Sundown49 aka Otey B said:


> have a friend that is wanting info on contacting the Russells about Tubby. Could someone PM me the info? Thanks in advance



would sure like a PM about contacting the Russells


----------



## mjh345 (Jun 17, 2006)

Sundown49 aka Otey B said:


> would sure like a PM about contacting the Russells


check your PM's


----------



## mjh345 (Jun 17, 2006)

Clear your PM box OteyI sent you a PM with info you want, but it said your box is full


----------



## Wade Thurman (Jul 4, 2005)

I find google can also work real well.


----------



## Sundown49 aka Otey B (Jan 3, 2003)

cleared out...........


----------



## 2 labs (Dec 10, 2009)

Looking to hear some updated info on the Tubb pups.
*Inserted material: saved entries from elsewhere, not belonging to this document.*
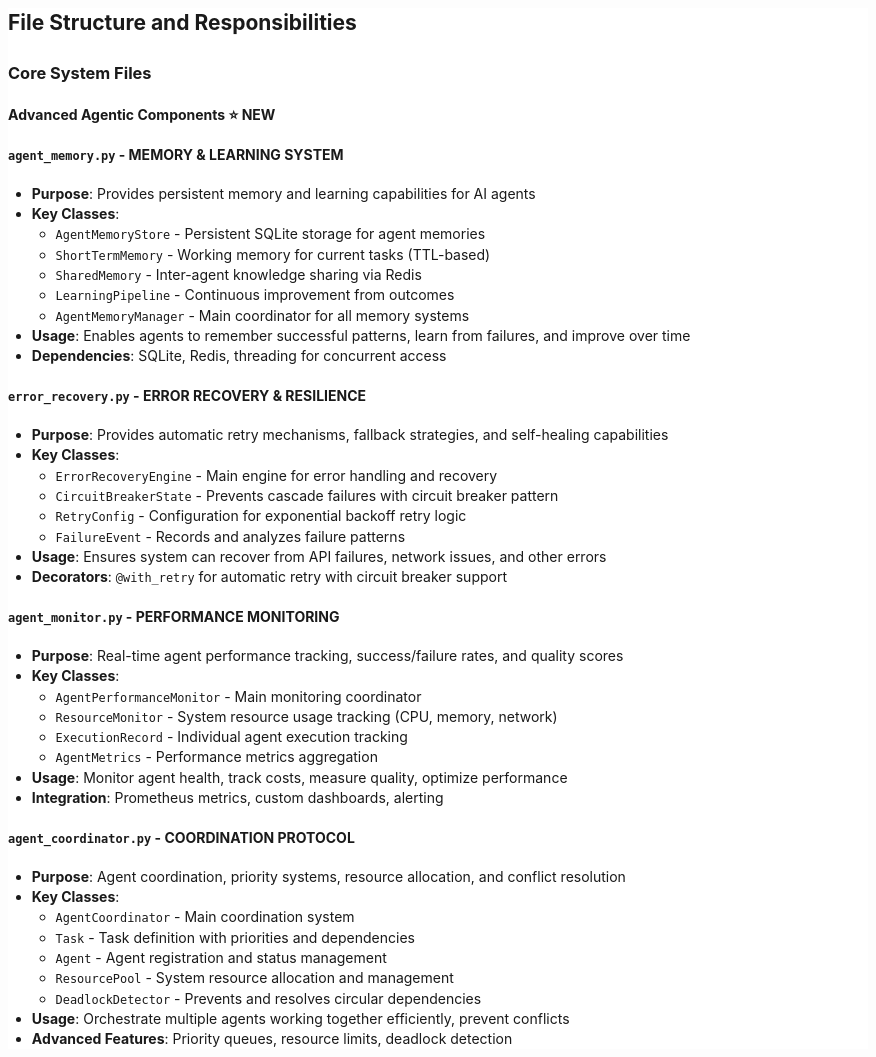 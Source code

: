 ## File Structure and Responsibilities

### Core System Files

#### **Advanced Agentic Components** ⭐ NEW

#### `agent_memory.py` - **MEMORY & LEARNING SYSTEM**
- **Purpose**: Provides persistent memory and learning capabilities for AI agents
- **Key Classes**:
  - `AgentMemoryStore` - Persistent SQLite storage for agent memories
  - `ShortTermMemory` - Working memory for current tasks (TTL-based)
  - `SharedMemory` - Inter-agent knowledge sharing via Redis
  - `LearningPipeline` - Continuous improvement from outcomes
  - `AgentMemoryManager` - Main coordinator for all memory systems
- **Usage**: Enables agents to remember successful patterns, learn from failures, and improve over time
- **Dependencies**: SQLite, Redis, threading for concurrent access

#### `error_recovery.py` - **ERROR RECOVERY & RESILIENCE**
- **Purpose**: Provides automatic retry mechanisms, fallback strategies, and self-healing capabilities
- **Key Classes**:
  - `ErrorRecoveryEngine` - Main engine for error handling and recovery
  - `CircuitBreakerState` - Prevents cascade failures with circuit breaker pattern
  - `RetryConfig` - Configuration for exponential backoff retry logic
  - `FailureEvent` - Records and analyzes failure patterns
- **Usage**: Ensures system can recover from API failures, network issues, and other errors
- **Decorators**: `@with_retry` for automatic retry with circuit breaker support

#### `agent_monitor.py` - **PERFORMANCE MONITORING**
- **Purpose**: Real-time agent performance tracking, success/failure rates, and quality scores
- **Key Classes**:
  - `AgentPerformanceMonitor` - Main monitoring coordinator
  - `ResourceMonitor` - System resource usage tracking (CPU, memory, network)
  - `ExecutionRecord` - Individual agent execution tracking
  - `AgentMetrics` - Performance metrics aggregation
- **Usage**: Monitor agent health, track costs, measure quality, optimize performance
- **Integration**: Prometheus metrics, custom dashboards, alerting

#### `agent_coordinator.py` - **COORDINATION PROTOCOL**
- **Purpose**: Agent coordination, priority systems, resource allocation, and conflict resolution
- **Key Classes**:
  - `AgentCoordinator` - Main coordination system
  - `Task` - Task definition with priorities and dependencies
  - `Agent` - Agent registration and status management
  - `ResourcePool` - System resource allocation and management
  - `DeadlockDetector` - Prevents and resolves circular dependencies
- **Usage**: Orchestrate multiple agents working together efficiently, prevent conflicts
- **Advanced Features**: Priority queues, resource limits, deadlock detection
I know that he is only 50% of the ingredients But I'm interested in that 50%


----------



## Dave Mirek (Jan 23, 2007)

I have an 18 month old female out of a QAA Chopper daughter that I couldn't be happier with! She just earned her SH this weekend and will be running Masters this coming weekend. She is a little small, 45 lbs tops, but extremely fast and athletic. She has an incredible work ethic and is very smart, concept development is very quick with her In Training. She is also an extremely affectionate dog, she wants to be with me and please me 100% of the time. I am very excited for what the future will hold for her, gonna enjoy the ride.


----------



## 2 labs (Dec 10, 2009)

Thanks, she sounds like a nice little girl


----------



## huntinman (Jun 1, 2009)

http://russellretrievers.com/tubb.html


----------